First they're fishing in Indonesia. Next their on the lamb in Indiana.
Now it's really none of our monkey business well, let's amend that, when it comes to escapees, yes, in fact, it is our concern, especially when it has anything to do with a garden hose, a boat dealerships and a zoo in the Midwest.
The day started innocently enough at Washington Park Zoo, then all, er, monkeys broke loose.
Make that one of two spider monkeys recently added to the Michigan City, Ind., menagerie went over the wall of a moat using, yes, you guessed it, a garden hose to scale it and into freedom (however short lived it was), the Associated Press reports.
The Curious George wanna-be waited until its enclosure was being cleaned and the moat was emptied to make its break. (Indiana Jones is our vote for a name, or new name, for the rascal.)
What a smart, little monkey to outwit its keepers. Apparently the zoo workers thought the spider monkey would stay put, even without the water obstacle to slow its escape claws, or paws, or hands with opposable thumbs, or whatever primates have at the end of their arms.
Not a chance.
Over the dry moat and up the wall the smart, little monkey went.
See monkey run. See monkey jump onto the roof of a water filtration plant. See monkey retire to a white and blue speedboat. See zookeepers recapture monkey at the dealership.

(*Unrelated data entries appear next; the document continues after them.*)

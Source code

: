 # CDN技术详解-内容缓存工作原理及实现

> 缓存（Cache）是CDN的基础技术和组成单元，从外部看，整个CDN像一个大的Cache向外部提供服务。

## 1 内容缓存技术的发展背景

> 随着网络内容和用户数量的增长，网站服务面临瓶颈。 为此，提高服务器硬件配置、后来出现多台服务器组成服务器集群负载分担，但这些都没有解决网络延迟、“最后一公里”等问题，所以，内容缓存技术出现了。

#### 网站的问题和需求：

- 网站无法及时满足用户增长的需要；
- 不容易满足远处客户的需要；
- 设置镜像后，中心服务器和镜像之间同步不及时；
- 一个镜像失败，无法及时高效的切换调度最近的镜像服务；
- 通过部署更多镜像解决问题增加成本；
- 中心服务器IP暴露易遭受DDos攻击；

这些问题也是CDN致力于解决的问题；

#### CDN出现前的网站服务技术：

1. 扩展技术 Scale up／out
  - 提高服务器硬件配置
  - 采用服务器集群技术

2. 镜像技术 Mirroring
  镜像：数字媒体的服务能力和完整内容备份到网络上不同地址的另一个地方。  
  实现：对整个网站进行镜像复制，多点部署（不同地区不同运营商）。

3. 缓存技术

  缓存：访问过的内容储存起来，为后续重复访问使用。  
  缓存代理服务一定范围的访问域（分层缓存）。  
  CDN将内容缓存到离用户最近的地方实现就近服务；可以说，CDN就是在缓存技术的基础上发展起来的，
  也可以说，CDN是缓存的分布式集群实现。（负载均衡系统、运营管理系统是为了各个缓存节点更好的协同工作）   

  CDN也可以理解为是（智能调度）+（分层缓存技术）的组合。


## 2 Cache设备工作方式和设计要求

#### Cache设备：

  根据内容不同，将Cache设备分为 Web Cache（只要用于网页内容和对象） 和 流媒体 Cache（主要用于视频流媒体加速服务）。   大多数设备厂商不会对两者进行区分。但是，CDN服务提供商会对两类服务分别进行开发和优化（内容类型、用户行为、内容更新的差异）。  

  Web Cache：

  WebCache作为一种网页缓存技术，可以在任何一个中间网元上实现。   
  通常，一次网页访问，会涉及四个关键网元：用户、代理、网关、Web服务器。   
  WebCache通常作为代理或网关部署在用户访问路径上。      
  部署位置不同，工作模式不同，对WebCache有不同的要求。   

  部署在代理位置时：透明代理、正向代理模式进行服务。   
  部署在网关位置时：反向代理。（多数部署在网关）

Dick and Jane would laugh to see such frolic, especially when, according to the zoo director, the monkey is sociable and posed no danger to people, the AP reports.
During the chase zoo personnel apparently were able to keep the monkey out of the adjacent woodlands by corralling it, at least temporarily, near a creek, according to Newsroom Solutions.
In the end, the spider monkey was back at the zoo and we trust no worse for wear.
Meanwhile, Backcasts wishes all dads a happy Father's Day with plenty of monkeying around.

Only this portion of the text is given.